Editorial: Knock, Knock

This Editorial appears in the Oct. 1 print edition of Transport Topics. Click here to subscribe today.

“Hi. We’re from the government, and we’re here to help you.” Not buying it? Well, that seems to be the logic behind the Federal Motor Carrier Safety Administration’s filing in federal court last week, defending the agency’s decision to modify the 34-hour restart provision of the new hours-of-service rule.

The agency told the court — the U.S. Court of Appeals for the District of Columbia Circuit to be exact — that ATA’s lawsuit contesting the changes should be thrown out because the court should rely instead on the agency’s expertise and judgment.

In other words, “We know best because we are the federal agency that is charged with overseeing the trucking industry.”

We, however, agree with the American Trucking Associations lawyer who responded that FMCSA should be allowed to use its discretion only “if its rule is based on reasonable conclusions — from reliable evidence — that are adequately explained.”



The lawyer, deputy general counsel Rich Pianka, added that the agency’s brief showed that FMCSA “cannot demonstrate the reasonableness of its conclusions” regarding the restart provision.

It was ATA that brought the lawsuit challenging the restart change that led to the filing of FMCSA’s brief.

Now, we aren’t surprised that FMCSA would defend its changes, but to declare that the agency is beyond questioning because it’s the federal government seems beyond the pale.

ATA has asked the agency to provide the justification for the rules change, and it seems perfectly reasonable to ask the appeals court judges to decide if they believe that FMCSA’s logic and science is valid.

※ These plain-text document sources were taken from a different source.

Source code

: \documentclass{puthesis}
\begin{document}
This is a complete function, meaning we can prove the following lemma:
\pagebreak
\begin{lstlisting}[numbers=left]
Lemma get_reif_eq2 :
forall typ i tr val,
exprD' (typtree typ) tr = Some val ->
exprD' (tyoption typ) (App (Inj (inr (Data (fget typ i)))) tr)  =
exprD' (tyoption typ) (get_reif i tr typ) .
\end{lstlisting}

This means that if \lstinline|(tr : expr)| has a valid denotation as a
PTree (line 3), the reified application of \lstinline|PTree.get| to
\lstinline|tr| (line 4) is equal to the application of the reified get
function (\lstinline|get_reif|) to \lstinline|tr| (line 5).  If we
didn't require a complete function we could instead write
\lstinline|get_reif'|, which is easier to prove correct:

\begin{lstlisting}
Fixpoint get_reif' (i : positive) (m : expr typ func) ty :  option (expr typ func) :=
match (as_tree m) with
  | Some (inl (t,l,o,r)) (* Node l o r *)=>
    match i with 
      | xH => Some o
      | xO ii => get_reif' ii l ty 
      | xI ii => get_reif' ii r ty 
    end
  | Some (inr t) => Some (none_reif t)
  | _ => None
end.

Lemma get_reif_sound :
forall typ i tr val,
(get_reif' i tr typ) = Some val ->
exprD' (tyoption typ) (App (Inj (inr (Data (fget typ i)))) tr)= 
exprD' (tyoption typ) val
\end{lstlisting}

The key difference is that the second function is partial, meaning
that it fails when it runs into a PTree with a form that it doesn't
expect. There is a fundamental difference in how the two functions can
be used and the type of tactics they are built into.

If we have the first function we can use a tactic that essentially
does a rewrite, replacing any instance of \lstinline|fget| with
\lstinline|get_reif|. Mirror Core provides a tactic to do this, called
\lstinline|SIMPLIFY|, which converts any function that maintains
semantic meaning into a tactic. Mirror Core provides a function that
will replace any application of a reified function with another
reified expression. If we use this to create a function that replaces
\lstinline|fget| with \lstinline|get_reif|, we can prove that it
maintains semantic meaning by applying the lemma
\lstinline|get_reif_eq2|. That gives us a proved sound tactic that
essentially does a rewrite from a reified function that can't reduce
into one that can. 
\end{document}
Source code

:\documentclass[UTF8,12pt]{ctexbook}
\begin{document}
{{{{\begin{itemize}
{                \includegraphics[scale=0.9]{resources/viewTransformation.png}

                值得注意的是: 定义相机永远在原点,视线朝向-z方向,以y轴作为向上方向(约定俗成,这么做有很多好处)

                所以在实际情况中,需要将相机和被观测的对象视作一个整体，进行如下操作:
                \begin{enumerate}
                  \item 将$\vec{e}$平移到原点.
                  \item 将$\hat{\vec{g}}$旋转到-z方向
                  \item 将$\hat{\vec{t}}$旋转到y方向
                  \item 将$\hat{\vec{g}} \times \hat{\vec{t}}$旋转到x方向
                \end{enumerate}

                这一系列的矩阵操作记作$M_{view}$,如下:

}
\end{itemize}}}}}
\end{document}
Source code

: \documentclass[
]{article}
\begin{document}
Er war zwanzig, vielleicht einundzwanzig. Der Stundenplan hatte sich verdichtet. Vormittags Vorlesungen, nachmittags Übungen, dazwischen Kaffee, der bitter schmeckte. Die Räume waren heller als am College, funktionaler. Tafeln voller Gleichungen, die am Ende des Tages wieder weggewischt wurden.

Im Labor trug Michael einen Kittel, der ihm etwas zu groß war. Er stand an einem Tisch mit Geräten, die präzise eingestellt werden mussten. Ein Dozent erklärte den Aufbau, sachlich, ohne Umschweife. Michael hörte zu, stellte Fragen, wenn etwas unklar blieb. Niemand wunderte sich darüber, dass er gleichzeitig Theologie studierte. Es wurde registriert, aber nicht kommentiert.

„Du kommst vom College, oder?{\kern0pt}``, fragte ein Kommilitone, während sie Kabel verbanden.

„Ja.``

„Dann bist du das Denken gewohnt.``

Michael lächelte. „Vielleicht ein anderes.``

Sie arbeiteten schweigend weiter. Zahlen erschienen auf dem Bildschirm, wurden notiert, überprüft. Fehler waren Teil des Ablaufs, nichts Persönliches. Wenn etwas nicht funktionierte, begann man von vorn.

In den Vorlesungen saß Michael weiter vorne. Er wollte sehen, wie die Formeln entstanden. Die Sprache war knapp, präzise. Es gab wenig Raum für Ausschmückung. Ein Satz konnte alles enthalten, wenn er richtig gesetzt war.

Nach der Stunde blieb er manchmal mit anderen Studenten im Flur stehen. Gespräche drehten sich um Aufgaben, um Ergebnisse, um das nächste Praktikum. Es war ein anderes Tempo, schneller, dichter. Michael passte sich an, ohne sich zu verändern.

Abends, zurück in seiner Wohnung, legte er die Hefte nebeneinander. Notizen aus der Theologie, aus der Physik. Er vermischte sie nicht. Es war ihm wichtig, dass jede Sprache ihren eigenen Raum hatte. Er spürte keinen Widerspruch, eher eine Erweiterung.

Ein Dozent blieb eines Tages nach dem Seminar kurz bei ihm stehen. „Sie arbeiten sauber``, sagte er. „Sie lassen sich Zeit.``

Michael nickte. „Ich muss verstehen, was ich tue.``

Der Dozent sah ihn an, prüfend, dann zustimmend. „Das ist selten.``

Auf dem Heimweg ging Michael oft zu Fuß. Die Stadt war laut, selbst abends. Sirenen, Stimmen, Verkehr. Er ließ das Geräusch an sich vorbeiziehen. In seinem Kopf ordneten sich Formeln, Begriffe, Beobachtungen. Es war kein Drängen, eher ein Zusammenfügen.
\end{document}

The agency took an identical position in a similar lawsuit filed by opponents of the hours rule over FMCSA’s decision to retain the 11-hour driving day.

The parties that filed that lawsuit did not respond to requests for comment.

ATA, and most of trucking, supports the 11-hour driving section of the rule, and we believe there is ample, unambiguous evidence to retain this portion of the new rule.

We urge the court not to intervene and throw the 34-hour restart challenge out but rather to examine FMCSA’s logic and see if it meets the test and is allowed to become an integral part of the new rule.

“Because I say so” should not become the standard by which federal regulatory agencies defend their actions.